The Seakale (Crambe maritima) of commerce has been evolved by selection from the maritime plant that can be seen growing on the seashore. It is useless for edible purposes unless artificially treated, by compelling it to grow in the dark and thus inducing it to expend its stored forces in sending out, in an effort to find the light, a compacted growth which the darkness bleaches (fig. 492). The resulting product is an esculent with all the delicacy and with something of the flavour of the Asparagus, but at present nothing like so much in the public favour.

Seakale can be grown from seed sown in March, when it takes two years to form a mature "crown", or from "sets" obtained by cutting the roots into lengths of 3 to 4 in. and striking them, one end becoming the crown and the other the root. These sets are planted out in rows 15 in. apart with 10-in. spaces in the rows.

The planters should be cautioned to close the sets well at the bottom with the dibber.

A great many shoots will be sent up from each set; many of these will disappear naturally, but in some cases three or four will persist, and as one good crown is better than two or three medium or small ones, the crop should be gone over in the early days of July and "suckered" to single crowns.

Forced Seakale.

Fig. 492. - Forced Seakale.

Seakale prefers light sandy land. Though fond of moisture, it will not do where the drainage is not good. Being a Crucifer, it is terribly subject to clubroot attack. The appearance of this disease is often the indication that water is held in the land and has soured it.

Salt, potash, and phosphates are the most valuable manures for Sea-kale. Lime must be freely used to counteract the conditions that favour clubroot.

Forced Seakale

Seakale is grown for forcing and as natural. For the former, the sets planted as above described are fit for lifting as soon as the foliage has died back in the autumn. The crowns are then taken up, the larger roots broken off to make sets for next year, and the crowns thus trimmed are laid either in sheds such as Rhubarb is forced in, or in beds under which hot-water pipes are laid, or around which manure is stacked. The heat given should be gentle and not too fierce. To get good results the process of forcing should take four weeks. Covering of mats and litter, supported by wooden framework and flaps, must be provided to ensure darkness and exclusion of air. When the growth is 8 to 9 in. long it is fit to cut. It is then sorted into best and seconds, and the most approved way of preparing for market is to tie it up in chip punnets each containing about 3 lb. weight, wrapping in blue paper for the best and white for the seconds. When it is plentiful it is sometimes sent up in half-sieves containing 12 lb. each.

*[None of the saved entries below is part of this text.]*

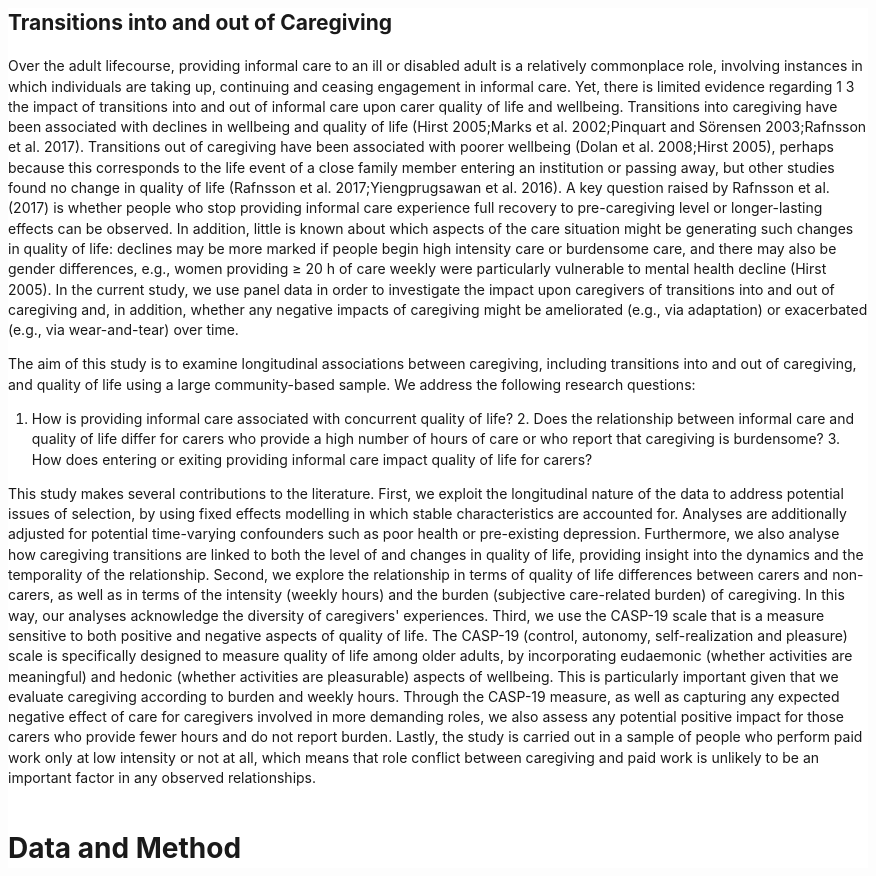 
## Transitions into and out of Caregiving

Over the adult lifecourse, providing informal care to an ill or disabled adult is a relatively commonplace role, involving instances in which individuals are taking up, continuing and ceasing engagement in informal care. Yet, there is limited evidence regarding 1 3 the impact of transitions into and out of informal care upon carer quality of life and wellbeing. Transitions into caregiving have been associated with declines in wellbeing and quality of life (Hirst 2005;Marks et al. 2002;Pinquart and Sörensen 2003;Rafnsson et al. 2017). Transitions out of caregiving have been associated with poorer wellbeing (Dolan et al. 2008;Hirst 2005), perhaps because this corresponds to the life event of a close family member entering an institution or passing away, but other studies found no change in quality of life (Rafnsson et al. 2017;Yiengprugsawan et al. 2016). A key question raised by Rafnsson et al. (2017) is whether people who stop providing informal care experience full recovery to pre-caregiving level or longer-lasting effects can be observed. In addition, little is known about which aspects of the care situation might be generating such changes in quality of life: declines may be more marked if people begin high intensity care or burdensome care, and there may also be gender differences, e.g., women providing ≥ 20 h of care weekly were particularly vulnerable to mental health decline (Hirst 2005). In the current study, we use panel data in order to investigate the impact upon caregivers of transitions into and out of caregiving and, in addition, whether any negative impacts of caregiving might be ameliorated (e.g., via adaptation) or exacerbated (e.g., via wear-and-tear) over time.

The aim of this study is to examine longitudinal associations between caregiving, including transitions into and out of caregiving, and quality of life using a large community-based sample. We address the following research questions:

1. How is providing informal care associated with concurrent quality of life? 2. Does the relationship between informal care and quality of life differ for carers who provide a high number of hours of care or who report that caregiving is burdensome? 3. How does entering or exiting providing informal care impact quality of life for carers?

This study makes several contributions to the literature. First, we exploit the longitudinal nature of the data to address potential issues of selection, by using fixed effects modelling in which stable characteristics are accounted for. Analyses are additionally adjusted for potential time-varying confounders such as poor health or pre-existing depression. Furthermore, we also analyse how caregiving transitions are linked to both the level of and changes in quality of life, providing insight into the dynamics and the temporality of the relationship. Second, we explore the relationship in terms of quality of life differences between carers and non-carers, as well as in terms of the intensity (weekly hours) and the burden (subjective care-related burden) of caregiving. In this way, our analyses acknowledge the diversity of caregivers' experiences. Third, we use the CASP-19 scale that is a measure sensitive to both positive and negative aspects of quality of life. The CASP-19 (control, autonomy, self-realization and pleasure) scale is specifically designed to measure quality of life among older adults, by incorporating eudaemonic (whether activities are meaningful) and hedonic (whether activities are pleasurable) aspects of wellbeing. This is particularly important given that we evaluate caregiving according to burden and weekly hours. Through the CASP-19 measure, as well as capturing any expected negative effect of care for caregivers involved in more demanding roles, we also assess any potential positive impact for those carers who provide fewer hours and do not report burden. Lastly, the study is carried out in a sample of people who perform paid work only at low intensity or not at all, which means that role conflict between caregiving and paid work is unlikely to be an important factor in any observed relationships.


# Data and Method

Seakale is very tender and easily spoiled by frost, so that great care must be taken in handling and packing it during severe weather. The packing shed must be warmed, and plenty of newspaper and rough hay or straw used in the packing.

The price of seakale has come down very much of recent years. The average, which used to be 18s. per dozen punnets of best, is now under 12s. This means that all the processes in the production must be carefully scrutinized to save expenses if the result is not to be a loss to the grower. The expenses of cultivation may be set down as:

Sets, to cut and lay in, 6d. to 7d. per bushel; number of bushels required for an acre, 24. Planting, per acre, 27s. to 30s. Hoeing for the summer, 4 per acre. Suckering, 10s. per acre. Digging or ploughing out, 4d. per pole the first and 42s. per acre the second. Picking up and carting in, 20s. to 25s. per acre. Breaking off sets and laying in the crowns, about 60s. per acre.

This in addition to the preparations for planting, which will be on the ordinary scale and should include subsoiling. The cutting and packing will cost about 1s. per dozen for labour and 4d. per dozen for punnets> paper, and straw packing. An acre of well-grown, well-forced Seakale will produce about 80 dozen punnets, of which 70 dozen should be best.